Task description: Transcribe exactly the lines that fall between the one holding "9. Los trabajadores" and the one holding "11. La organización", inclusive, from the entries below.

Record excerpts:
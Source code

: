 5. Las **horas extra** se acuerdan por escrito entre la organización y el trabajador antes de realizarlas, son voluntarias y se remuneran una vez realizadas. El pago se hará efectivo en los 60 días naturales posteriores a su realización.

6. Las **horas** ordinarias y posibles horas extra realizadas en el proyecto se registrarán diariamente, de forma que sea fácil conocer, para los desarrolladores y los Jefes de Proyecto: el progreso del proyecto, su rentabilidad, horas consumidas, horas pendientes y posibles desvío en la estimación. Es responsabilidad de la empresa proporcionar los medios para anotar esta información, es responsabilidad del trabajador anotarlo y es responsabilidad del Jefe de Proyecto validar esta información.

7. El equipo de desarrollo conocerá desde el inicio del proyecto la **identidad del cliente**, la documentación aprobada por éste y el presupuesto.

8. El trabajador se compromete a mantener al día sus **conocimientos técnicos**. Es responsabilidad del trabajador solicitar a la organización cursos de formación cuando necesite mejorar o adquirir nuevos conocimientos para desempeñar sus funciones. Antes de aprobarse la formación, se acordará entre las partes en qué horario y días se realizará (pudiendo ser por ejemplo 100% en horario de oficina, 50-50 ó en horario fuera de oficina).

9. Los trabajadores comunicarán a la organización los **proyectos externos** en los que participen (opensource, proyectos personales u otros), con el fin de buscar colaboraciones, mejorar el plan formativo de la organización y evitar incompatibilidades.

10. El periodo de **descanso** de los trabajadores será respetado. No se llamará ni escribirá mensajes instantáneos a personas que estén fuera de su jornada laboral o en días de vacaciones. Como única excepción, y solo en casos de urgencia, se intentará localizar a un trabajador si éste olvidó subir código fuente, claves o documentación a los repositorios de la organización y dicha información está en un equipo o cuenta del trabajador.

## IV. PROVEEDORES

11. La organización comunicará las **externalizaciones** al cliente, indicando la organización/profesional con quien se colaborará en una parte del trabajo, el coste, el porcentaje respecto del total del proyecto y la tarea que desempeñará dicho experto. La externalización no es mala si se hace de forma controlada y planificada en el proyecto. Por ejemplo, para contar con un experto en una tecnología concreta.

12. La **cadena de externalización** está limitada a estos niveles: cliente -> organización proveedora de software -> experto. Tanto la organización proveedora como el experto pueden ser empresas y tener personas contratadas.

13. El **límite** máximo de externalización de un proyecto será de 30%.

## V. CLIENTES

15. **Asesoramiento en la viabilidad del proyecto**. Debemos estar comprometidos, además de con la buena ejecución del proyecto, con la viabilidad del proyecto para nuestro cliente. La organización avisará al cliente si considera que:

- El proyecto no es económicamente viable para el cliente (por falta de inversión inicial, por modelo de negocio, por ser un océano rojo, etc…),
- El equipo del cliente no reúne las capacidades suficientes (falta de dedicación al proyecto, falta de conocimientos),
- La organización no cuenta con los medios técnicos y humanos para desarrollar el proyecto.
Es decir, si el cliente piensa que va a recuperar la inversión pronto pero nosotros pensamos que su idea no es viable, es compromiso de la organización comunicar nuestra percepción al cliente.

Written solution:
9. Los trabajadores comunicarán a la organización los **proyectos externos** en los que participen (opensource, proyectos personales u otros), con el fin de buscar colaboraciones, mejorar el plan formativo de la organización y evitar incompatibilidades.

10. El periodo de **descanso** de los trabajadores será respetado. No se llamará ni escribirá mensajes instantáneos a personas que estén fuera de su jornada laboral o en días de vacaciones. Como única excepción, y solo en casos de urgencia, se intentará localizar a un trabajador si éste olvidó subir código fuente, claves o documentación a los repositorios de la organización y dicha información está en un equipo o cuenta del trabajador.

## IV. PROVEEDORES

11. La organización comunicará las **externalizaciones** al cliente, indicando la organización/profesional con quien se colaborará en una parte del trabajo, el coste, el porcentaje respecto del total del proyecto y la tarea que desempeñará dicho experto. La externalización no es mala si se hace de forma controlada y planificada en el proyecto. Por ejemplo, para contar con un experto en una tecnología concreta.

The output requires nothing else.